• **EXERCISE PROMPT**
Each line of the material below with the word "means" is to be reported.

• **SUPPLIED DATA**
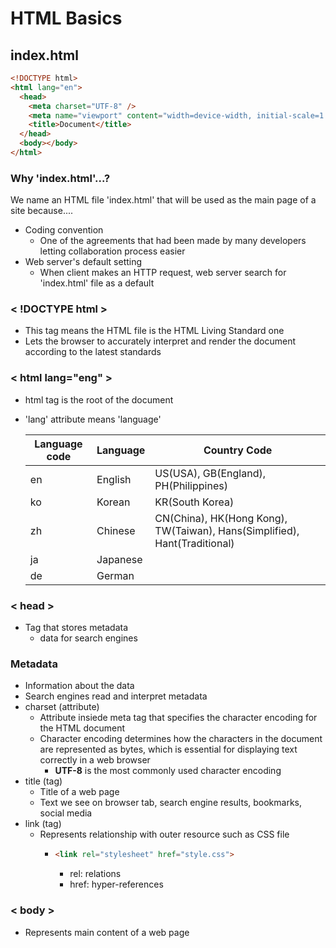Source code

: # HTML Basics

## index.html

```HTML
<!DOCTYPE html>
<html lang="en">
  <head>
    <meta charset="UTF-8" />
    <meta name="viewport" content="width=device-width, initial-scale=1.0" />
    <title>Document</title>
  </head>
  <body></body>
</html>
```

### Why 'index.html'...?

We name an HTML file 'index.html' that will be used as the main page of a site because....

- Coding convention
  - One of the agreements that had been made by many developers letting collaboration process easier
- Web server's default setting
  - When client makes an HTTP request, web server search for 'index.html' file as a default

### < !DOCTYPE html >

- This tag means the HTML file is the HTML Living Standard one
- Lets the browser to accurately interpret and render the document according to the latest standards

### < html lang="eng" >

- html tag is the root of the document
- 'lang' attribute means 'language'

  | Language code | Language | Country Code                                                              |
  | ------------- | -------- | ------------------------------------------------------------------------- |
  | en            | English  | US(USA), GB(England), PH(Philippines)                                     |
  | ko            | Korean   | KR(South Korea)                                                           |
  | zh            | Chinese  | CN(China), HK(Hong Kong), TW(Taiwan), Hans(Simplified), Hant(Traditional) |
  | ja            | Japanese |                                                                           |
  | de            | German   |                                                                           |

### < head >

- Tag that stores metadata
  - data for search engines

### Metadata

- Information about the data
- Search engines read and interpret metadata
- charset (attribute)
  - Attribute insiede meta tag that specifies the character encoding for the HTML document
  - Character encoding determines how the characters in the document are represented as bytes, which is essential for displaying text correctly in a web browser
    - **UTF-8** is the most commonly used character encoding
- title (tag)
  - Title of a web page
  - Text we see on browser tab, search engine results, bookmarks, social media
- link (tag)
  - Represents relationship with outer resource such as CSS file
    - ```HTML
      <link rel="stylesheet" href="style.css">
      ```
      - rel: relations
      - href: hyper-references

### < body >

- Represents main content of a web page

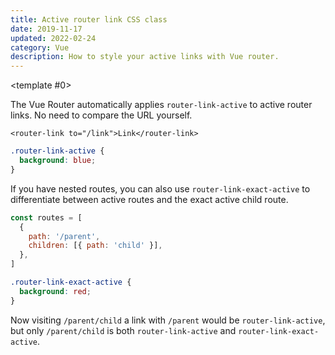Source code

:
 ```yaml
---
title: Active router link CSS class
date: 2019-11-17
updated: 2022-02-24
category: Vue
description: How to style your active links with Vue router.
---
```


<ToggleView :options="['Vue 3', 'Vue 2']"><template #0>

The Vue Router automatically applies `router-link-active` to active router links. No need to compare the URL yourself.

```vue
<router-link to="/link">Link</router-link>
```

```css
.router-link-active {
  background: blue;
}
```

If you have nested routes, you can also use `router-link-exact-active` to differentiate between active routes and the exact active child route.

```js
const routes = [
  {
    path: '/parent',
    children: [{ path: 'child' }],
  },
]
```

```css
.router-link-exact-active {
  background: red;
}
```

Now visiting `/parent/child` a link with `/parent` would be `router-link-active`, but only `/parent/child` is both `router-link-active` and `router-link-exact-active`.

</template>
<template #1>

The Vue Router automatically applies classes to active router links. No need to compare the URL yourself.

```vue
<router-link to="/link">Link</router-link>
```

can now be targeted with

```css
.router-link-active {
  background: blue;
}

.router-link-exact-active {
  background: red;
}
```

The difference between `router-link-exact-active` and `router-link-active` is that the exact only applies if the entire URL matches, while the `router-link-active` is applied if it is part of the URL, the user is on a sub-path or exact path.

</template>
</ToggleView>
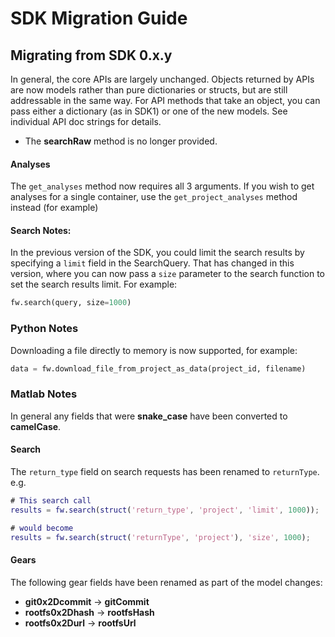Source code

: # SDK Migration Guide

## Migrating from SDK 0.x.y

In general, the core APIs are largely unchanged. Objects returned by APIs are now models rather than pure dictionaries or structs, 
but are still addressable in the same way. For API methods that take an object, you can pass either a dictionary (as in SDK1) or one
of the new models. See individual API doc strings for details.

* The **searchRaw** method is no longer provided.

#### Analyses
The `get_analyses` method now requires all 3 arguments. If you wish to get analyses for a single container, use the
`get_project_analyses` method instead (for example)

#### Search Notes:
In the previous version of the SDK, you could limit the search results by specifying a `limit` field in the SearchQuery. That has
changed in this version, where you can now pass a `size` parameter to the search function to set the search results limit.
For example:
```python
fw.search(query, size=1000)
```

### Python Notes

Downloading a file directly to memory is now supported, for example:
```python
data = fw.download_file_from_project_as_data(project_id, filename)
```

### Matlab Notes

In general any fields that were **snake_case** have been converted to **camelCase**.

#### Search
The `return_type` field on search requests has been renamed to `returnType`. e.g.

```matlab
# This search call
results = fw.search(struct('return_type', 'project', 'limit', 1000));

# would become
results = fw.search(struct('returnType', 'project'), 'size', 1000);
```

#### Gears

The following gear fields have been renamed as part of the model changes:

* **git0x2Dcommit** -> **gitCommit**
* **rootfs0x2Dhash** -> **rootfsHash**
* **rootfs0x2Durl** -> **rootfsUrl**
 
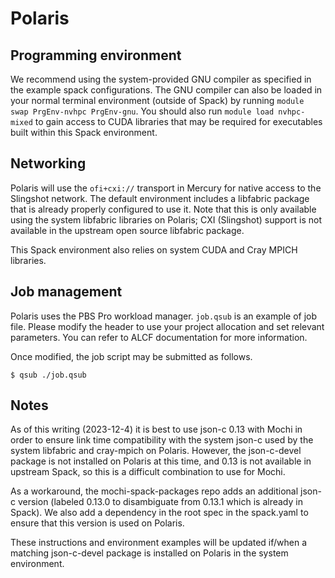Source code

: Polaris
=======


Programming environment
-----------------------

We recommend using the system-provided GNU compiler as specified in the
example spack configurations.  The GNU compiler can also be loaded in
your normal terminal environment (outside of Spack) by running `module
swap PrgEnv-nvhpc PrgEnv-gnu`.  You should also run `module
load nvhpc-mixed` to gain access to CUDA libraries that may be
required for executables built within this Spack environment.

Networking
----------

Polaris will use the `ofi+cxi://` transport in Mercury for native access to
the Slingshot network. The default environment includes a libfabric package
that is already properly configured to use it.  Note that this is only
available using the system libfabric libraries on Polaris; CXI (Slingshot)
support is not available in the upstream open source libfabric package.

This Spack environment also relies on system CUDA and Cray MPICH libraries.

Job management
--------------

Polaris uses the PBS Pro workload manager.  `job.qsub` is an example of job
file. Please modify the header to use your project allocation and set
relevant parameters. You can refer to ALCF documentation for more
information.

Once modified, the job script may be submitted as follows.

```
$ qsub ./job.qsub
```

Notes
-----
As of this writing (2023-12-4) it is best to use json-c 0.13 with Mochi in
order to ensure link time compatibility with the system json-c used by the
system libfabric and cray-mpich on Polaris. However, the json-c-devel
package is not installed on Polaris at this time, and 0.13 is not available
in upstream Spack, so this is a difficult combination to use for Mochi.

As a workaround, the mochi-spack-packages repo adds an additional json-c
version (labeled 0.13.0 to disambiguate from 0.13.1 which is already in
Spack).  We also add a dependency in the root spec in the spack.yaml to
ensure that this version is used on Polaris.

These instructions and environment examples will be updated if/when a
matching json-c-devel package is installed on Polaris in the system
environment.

• **SOLUTION FOR THIS EXERCISE**
- This tag means the HTML file is the HTML Living Standard one
- 'lang' attribute means 'language'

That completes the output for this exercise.